TASK INPUT Start Marker

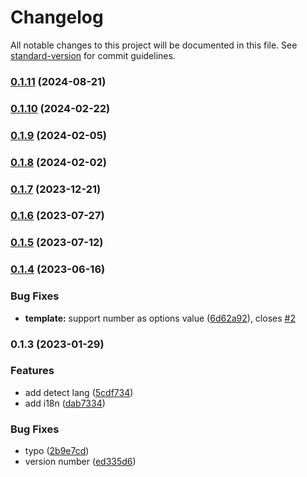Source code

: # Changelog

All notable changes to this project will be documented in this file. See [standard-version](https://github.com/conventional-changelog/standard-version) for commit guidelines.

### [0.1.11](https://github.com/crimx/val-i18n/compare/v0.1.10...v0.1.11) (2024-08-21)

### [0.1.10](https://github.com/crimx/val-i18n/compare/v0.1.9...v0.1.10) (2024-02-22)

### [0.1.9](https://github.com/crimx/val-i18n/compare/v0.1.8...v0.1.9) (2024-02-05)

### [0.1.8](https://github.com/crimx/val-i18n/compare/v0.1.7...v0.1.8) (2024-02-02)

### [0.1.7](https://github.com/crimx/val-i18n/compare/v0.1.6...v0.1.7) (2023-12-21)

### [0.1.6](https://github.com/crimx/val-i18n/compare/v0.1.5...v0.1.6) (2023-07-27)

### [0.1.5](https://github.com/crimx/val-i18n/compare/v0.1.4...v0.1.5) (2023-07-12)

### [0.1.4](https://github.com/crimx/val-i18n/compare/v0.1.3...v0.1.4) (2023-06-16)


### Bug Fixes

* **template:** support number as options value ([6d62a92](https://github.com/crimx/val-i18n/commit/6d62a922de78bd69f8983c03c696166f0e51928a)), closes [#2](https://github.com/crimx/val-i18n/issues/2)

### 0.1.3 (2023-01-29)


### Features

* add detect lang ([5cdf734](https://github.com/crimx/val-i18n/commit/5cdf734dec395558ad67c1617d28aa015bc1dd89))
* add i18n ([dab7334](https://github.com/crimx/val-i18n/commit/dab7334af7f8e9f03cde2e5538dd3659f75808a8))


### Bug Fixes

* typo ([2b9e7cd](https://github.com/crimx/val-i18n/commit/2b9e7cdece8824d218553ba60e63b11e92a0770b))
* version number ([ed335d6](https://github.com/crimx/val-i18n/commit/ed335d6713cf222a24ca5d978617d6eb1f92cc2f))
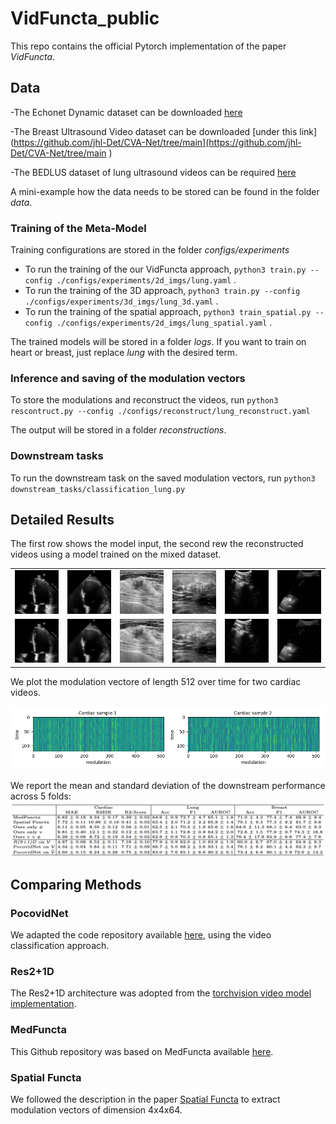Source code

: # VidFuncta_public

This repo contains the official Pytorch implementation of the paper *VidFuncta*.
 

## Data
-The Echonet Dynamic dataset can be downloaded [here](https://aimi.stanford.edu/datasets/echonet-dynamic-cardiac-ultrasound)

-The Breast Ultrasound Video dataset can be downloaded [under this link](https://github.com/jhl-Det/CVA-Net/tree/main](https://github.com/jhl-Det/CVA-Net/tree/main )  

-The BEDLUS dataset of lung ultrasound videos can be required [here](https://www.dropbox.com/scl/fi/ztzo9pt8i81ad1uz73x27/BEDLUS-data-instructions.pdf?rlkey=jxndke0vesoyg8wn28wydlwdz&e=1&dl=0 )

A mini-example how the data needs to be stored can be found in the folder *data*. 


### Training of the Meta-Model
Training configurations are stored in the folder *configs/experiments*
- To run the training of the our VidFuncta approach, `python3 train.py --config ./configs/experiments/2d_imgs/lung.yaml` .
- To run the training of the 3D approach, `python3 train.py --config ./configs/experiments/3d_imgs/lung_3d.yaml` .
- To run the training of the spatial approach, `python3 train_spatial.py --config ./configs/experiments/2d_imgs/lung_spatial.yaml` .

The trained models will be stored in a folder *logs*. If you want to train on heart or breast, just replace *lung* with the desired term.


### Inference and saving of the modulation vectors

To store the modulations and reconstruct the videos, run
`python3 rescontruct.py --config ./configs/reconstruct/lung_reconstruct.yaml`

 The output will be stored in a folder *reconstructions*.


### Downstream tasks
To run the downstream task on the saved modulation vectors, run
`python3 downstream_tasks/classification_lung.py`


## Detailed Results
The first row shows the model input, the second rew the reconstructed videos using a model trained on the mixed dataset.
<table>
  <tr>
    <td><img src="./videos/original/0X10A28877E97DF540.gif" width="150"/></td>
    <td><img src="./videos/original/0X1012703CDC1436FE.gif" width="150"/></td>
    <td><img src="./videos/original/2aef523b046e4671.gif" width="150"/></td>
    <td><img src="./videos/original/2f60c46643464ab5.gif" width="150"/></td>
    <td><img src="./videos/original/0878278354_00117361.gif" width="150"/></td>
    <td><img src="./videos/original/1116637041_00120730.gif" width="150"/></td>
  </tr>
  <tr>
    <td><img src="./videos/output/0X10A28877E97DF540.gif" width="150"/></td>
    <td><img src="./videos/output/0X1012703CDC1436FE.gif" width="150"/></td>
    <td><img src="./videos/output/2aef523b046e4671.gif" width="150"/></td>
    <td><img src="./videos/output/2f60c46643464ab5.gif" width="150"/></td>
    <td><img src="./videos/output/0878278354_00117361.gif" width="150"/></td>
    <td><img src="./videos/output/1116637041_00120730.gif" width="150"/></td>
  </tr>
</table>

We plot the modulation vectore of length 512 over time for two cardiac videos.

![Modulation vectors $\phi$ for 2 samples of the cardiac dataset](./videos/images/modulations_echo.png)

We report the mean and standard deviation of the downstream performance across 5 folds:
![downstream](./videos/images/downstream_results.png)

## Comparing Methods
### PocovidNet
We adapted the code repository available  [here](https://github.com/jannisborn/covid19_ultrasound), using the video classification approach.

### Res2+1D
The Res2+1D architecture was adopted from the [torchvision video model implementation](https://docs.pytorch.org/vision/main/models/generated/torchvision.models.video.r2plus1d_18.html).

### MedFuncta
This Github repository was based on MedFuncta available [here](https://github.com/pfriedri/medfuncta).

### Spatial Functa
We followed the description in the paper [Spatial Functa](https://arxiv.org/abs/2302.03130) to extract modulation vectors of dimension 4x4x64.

TASK INPUT End Marker

BRIEF:
What is needed is an exact printout of every record above, with the pictures left out.

COMPLETED EXERCISE:
Source code

: # Changelog

All notable changes to this project will be documented in this file. See [standard-version](https://github.com/conventional-changelog/standard-version) for commit guidelines.

### [0.1.11](https://github.com/crimx/val-i18n/compare/v0.1.10...v0.1.11) (2024-08-21)

### [0.1.10](https://github.com/crimx/val-i18n/compare/v0.1.9...v0.1.10) (2024-02-22)

### [0.1.9](https://github.com/crimx/val-i18n/compare/v0.1.8...v0.1.9) (2024-02-05)

### [0.1.8](https://github.com/crimx/val-i18n/compare/v0.1.7...v0.1.8) (2024-02-02)

### [0.1.7](https://github.com/crimx/val-i18n/compare/v0.1.6...v0.1.7) (2023-12-21)

### [0.1.6](https://github.com/crimx/val-i18n/compare/v0.1.5...v0.1.6) (2023-07-27)

### [0.1.5](https://github.com/crimx/val-i18n/compare/v0.1.4...v0.1.5) (2023-07-12)

### [0.1.4](https://github.com/crimx/val-i18n/compare/v0.1.3...v0.1.4) (2023-06-16)


### Bug Fixes

* **template:** support number as options value ([6d62a92](https://github.com/crimx/val-i18n/commit/6d62a922de78bd69f8983c03c696166f0e51928a)), closes [#2](https://github.com/crimx/val-i18n/issues/2)

### 0.1.3 (2023-01-29)


### Features

* add detect lang ([5cdf734](https://github.com/crimx/val-i18n/commit/5cdf734dec395558ad67c1617d28aa015bc1dd89))
* add i18n ([dab7334](https://github.com/crimx/val-i18n/commit/dab7334af7f8e9f03cde2e5538dd3659f75808a8))


### Bug Fixes

* typo ([2b9e7cd](https://github.com/crimx/val-i18n/commit/2b9e7cdece8824d218553ba60e63b11e92a0770b))
* version number ([ed335d6](https://github.com/crimx/val-i18n/commit/ed335d6713cf222a24ca5d978617d6eb1f92cc2f))
Source code

: # VidFuncta_public

This repo contains the official Pytorch implementation of the paper *VidFuncta*.
 

## Data
-The Echonet Dynamic dataset can be downloaded [here](https://aimi.stanford.edu/datasets/echonet-dynamic-cardiac-ultrasound)

-The Breast Ultrasound Video dataset can be downloaded [under this link](https://github.com/jhl-Det/CVA-Net/tree/main](https://github.com/jhl-Det/CVA-Net/tree/main )  

-The BEDLUS dataset of lung ultrasound videos can be required [here](https://www.dropbox.com/scl/fi/ztzo9pt8i81ad1uz73x27/BEDLUS-data-instructions.pdf?rlkey=jxndke0vesoyg8wn28wydlwdz&e=1&dl=0 )

A mini-example how the data needs to be stored can be found in the folder *data*. 


### Training of the Meta-Model
Training configurations are stored in the folder *configs/experiments*
- To run the training of the our VidFuncta approach, `python3 train.py --config ./configs/experiments/2d_imgs/lung.yaml` .
- To run the training of the 3D approach, `python3 train.py --config ./configs/experiments/3d_imgs/lung_3d.yaml` .
- To run the training of the spatial approach, `python3 train_spatial.py --config ./configs/experiments/2d_imgs/lung_spatial.yaml` .

The trained models will be stored in a folder *logs*. If you want to train on heart or breast, just replace *lung* with the desired term.


### Inference and saving of the modulation vectors

To store the modulations and reconstruct the videos, run
`python3 rescontruct.py --config ./configs/reconstruct/lung_reconstruct.yaml`

 The output will be stored in a folder *reconstructions*.


### Downstream tasks
To run the downstream task on the saved modulation vectors, run
`python3 downstream_tasks/classification_lung.py`


## Detailed Results
The first row shows the model input, the second rew the reconstructed videos using a model trained on the mixed dataset.
<table>
  <tr>
    <td><img src="./videos/original/0X10A28877E97DF540.gif" width="150"/></td>
    <td><img src="./videos/original/0X1012703CDC1436FE.gif" width="150"/></td>
    <td><img src="./videos/original/2aef523b046e4671.gif" width="150"/></td>
    <td><img src="./videos/original/2f60c46643464ab5.gif" width="150"/></td>
    <td><img src="./videos/original/0878278354_00117361.gif" width="150"/></td>
    <td><img src="./videos/original/1116637041_00120730.gif" width="150"/></td>
  </tr>
  <tr>
    <td><img src="./videos/output/0X10A28877E97DF540.gif" width="150"/></td>
    <td><img src="./videos/output/0X1012703CDC1436FE.gif" width="150"/></td>
    <td><img src="./videos/output/2aef523b046e4671.gif" width="150"/></td>
    <td><img src="./videos/output/2f60c46643464ab5.gif" width="150"/></td>
    <td><img src="./videos/output/0878278354_00117361.gif" width="150"/></td>
    <td><img src="./videos/output/1116637041_00120730.gif" width="150"/></td>
  </tr>
</table>

We plot the modulation vectore of length 512 over time for two cardiac videos.

![Modulation vectors $\phi$ for 2 samples of the cardiac dataset](./videos/images/modulations_echo.png)

We report the mean and standard deviation of the downstream performance across 5 folds:
![downstream](./videos/images/downstream_results.png)

## Comparing Methods
### PocovidNet
We adapted the code repository available  [here](https://github.com/jannisborn/covid19_ultrasound), using the video classification approach.

### Res2+1D
The Res2+1D architecture was adopted from the [torchvision video model implementation](https://docs.pytorch.org/vision/main/models/generated/torchvision.models.video.r2plus1d_18.html).

### MedFuncta
This Github repository was based on MedFuncta available [here](https://github.com/pfriedri/medfuncta).

### Spatial Functa
We followed the description in the paper [Spatial Functa](https://arxiv.org/abs/2302.03130) to extract modulation vectors of dimension 4x4x64.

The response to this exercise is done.